Apache Avro is a compact, efficient binary format that provides rich data structures and a fast, binary data serialization and deserialization framework. [Read more]
Apicurio schema registry stores Avro schemas and provides a central repository for version-controlled schemas, enhancing data governance. [Read more]
Avro serializtion compacts the data for effective transfer and storage. Apicurio stores the schemas so the data can be serialized and deserialized correctly.
Debezium captures database changes (inserts, updates, deletes) and publishes them to Kafka topics in Avro format. Apicurio Schema Registry stores the Avro schemas used by Debezium, allowing consumers to understand the data structure. Kafka consumers like Apache Flink retrieve the data and the schema from the schema registry, ensuring that the data is serialized correctly.

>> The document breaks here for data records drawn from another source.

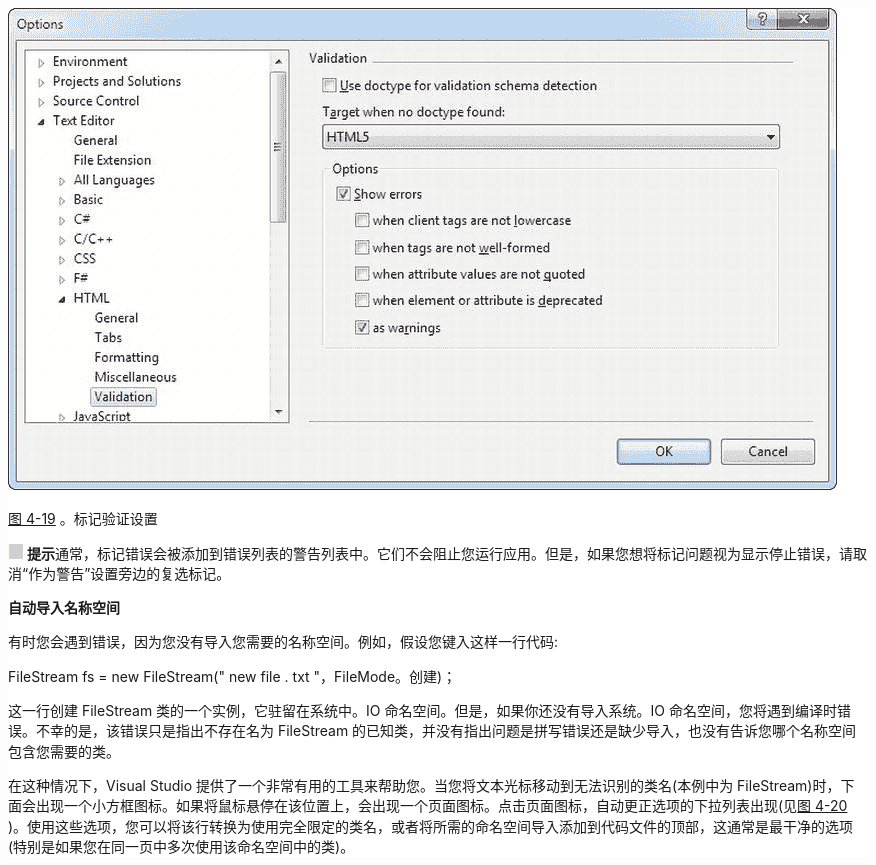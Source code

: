 ![9781430242512_Fig04-19.jpg](img/9781430242512_Fig04-19.jpg)

[图 4-19](#_Fig000419) 。标记验证设置

![image](img/sq.jpg) **提示**通常，标记错误会被添加到错误列表的警告列表中。它们不会阻止您运行应用。但是，如果您想将标记问题视为显示停止错误，请取消“作为警告”设置旁边的复选标记。

**自动导入名称空间**

有时您会遇到错误，因为您没有导入您需要的名称空间。例如，假设您键入这样一行代码:

FileStream fs = new FileStream(" new file . txt "，FileMode。创建)；

这一行创建 FileStream 类的一个实例，它驻留在系统中。IO 命名空间。但是，如果你还没有导入系统。IO 命名空间，您将遇到编译时错误。不幸的是，该错误只是指出不存在名为 FileStream 的已知类，并没有指出问题是拼写错误还是缺少导入，也没有告诉您哪个名称空间包含您需要的类。

在这种情况下，Visual Studio 提供了一个非常有用的工具来帮助您。当您将文本光标移动到无法识别的类名(本例中为 FileStream)时，下面会出现一个小方框图标。如果将鼠标悬停在该位置上，会出现一个页面图标。点击页面图标，自动更正选项的下拉列表出现(见[图 4-20](#Fig000420) )。使用这些选项，您可以将该行转换为使用完全限定的类名，或者将所需的命名空间导入添加到代码文件的顶部，这通常是最干净的选项(特别是如果您在同一页中多次使用该命名空间中的类)。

Install the Warpstream agent locally using
curl https://console.warpstream.com/install.sh | bash
Log in to the Warpstream console to get your pool name, Cluster ID and API key at https://console.warpstream.com
Start the agent locally using the following command with an s3 bucket and WarpStream details added:
warpstream agent -agentPoolName apn_xxxxx -bucketURL s3://my-test-bucket/folder1 -apiKey aks_xxxx -defaultVirtualClusterID vci_xxxx
Use Docker Compose to start Mariadb, Debezium and Apicurio containers to try to out CDC. The database will be preloaded with a products table with some sample products.
A Debezium connector will snapshot the data and capture ongoing changes and send the data to WarpStream. The schemas of the tables will be stored in Apicurio.
First, update the docker-compose.yml file and the files/connector.json with the cluster address provided by WarpStream.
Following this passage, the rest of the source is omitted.